WHAT THE TASK ASKS: Read through the data and report every line in which the word "different" occurs.

Records excerpted from a collection:
- - - -

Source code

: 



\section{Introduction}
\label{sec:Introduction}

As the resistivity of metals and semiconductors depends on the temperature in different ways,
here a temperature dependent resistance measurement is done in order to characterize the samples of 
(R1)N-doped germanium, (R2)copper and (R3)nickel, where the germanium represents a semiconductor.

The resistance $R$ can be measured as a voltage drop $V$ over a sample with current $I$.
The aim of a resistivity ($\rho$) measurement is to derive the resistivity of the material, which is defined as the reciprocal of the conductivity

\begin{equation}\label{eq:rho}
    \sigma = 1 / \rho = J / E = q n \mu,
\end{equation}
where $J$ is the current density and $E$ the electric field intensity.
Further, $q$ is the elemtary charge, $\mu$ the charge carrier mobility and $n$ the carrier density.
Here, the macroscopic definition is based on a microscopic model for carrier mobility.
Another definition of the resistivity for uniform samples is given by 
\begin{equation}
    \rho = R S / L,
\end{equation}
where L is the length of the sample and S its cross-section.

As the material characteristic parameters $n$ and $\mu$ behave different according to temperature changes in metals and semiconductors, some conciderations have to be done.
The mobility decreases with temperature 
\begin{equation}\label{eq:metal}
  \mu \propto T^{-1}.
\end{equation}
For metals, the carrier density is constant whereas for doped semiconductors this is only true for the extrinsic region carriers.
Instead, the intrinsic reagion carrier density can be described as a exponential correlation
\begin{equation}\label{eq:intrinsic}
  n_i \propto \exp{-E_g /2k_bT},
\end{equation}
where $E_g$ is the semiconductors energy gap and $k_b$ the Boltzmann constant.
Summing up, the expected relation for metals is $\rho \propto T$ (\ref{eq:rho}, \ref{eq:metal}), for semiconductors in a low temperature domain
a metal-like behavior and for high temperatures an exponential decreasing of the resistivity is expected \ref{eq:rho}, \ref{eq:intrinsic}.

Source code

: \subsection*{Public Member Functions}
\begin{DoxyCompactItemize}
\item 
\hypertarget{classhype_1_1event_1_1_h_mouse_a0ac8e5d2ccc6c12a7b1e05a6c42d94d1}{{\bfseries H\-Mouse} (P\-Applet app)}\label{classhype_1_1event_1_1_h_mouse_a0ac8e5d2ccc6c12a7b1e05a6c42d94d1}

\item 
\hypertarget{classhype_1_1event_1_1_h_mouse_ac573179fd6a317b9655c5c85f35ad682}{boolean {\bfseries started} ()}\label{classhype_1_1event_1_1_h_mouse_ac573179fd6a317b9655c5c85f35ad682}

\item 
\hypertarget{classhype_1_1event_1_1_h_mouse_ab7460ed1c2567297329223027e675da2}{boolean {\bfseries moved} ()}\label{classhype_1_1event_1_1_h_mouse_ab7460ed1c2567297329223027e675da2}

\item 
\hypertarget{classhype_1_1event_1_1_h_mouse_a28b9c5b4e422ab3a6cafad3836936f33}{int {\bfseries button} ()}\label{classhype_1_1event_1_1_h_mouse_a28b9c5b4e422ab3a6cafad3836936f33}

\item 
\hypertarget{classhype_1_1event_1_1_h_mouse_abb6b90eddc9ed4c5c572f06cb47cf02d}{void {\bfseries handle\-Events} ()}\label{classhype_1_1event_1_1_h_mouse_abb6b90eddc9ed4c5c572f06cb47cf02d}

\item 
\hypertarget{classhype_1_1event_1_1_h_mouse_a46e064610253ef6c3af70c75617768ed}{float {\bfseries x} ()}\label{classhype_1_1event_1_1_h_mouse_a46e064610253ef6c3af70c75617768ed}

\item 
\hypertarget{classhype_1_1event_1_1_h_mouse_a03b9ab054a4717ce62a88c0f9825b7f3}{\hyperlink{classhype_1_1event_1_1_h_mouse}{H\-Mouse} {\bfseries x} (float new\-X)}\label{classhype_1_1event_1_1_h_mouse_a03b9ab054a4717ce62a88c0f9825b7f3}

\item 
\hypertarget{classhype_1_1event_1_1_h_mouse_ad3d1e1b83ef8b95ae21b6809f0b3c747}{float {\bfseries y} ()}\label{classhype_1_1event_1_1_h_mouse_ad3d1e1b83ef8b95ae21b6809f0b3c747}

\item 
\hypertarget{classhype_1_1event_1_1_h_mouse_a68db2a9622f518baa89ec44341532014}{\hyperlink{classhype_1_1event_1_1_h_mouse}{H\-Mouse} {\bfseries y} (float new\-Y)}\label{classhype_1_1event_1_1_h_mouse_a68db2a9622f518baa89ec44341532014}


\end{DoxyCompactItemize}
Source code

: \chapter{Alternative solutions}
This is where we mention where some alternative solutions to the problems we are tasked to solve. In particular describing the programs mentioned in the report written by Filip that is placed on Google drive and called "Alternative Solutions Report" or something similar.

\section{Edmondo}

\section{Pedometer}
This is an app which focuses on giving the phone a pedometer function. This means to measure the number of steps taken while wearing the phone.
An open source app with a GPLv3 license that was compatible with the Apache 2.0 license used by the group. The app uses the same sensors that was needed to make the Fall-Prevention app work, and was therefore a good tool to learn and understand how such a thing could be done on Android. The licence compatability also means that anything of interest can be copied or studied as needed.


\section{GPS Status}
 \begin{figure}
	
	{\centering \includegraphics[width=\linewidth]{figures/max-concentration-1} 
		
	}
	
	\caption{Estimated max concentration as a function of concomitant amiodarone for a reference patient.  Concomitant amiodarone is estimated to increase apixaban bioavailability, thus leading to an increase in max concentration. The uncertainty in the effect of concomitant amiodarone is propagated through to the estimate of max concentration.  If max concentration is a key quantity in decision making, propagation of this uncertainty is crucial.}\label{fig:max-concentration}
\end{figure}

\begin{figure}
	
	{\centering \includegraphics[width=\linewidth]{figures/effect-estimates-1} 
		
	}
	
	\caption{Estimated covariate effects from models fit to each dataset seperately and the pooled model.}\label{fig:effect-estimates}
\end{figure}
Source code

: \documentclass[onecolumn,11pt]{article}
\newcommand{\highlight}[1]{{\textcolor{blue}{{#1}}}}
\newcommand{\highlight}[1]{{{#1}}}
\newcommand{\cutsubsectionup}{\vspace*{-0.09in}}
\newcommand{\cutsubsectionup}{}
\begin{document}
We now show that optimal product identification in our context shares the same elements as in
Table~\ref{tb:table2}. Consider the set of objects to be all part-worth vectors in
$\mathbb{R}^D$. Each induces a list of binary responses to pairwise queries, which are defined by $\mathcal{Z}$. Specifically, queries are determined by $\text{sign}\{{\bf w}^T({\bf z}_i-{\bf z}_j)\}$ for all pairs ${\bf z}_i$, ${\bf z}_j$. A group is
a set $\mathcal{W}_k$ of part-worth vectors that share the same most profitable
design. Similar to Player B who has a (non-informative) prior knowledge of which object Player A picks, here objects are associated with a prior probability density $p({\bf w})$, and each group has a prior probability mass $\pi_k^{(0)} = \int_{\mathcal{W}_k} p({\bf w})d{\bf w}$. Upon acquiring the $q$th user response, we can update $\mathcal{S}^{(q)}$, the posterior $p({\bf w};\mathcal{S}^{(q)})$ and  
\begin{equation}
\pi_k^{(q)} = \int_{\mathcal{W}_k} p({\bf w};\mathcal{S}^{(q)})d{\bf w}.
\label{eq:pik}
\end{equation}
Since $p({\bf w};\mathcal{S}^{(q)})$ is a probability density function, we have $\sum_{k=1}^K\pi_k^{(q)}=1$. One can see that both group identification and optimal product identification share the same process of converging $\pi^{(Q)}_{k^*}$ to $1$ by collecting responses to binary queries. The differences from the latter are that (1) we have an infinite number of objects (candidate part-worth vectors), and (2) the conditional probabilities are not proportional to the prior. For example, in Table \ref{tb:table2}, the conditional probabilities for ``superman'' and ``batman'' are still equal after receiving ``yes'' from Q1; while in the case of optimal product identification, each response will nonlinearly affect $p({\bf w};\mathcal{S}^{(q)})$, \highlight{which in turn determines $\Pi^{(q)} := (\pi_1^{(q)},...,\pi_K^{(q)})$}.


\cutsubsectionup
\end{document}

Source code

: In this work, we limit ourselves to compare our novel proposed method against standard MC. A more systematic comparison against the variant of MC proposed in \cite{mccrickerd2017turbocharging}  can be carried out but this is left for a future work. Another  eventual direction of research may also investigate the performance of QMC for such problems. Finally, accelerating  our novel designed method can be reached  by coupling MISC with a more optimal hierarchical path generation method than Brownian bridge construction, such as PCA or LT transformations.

- - - -

RESULT OF THE EXERCISE:
As the resistivity of metals and semiconductors depends on the temperature in different ways,
As the material characteristic parameters $n$ and $\mu$ behave different according to temperature changes in metals and semiconductors, some conciderations have to be done.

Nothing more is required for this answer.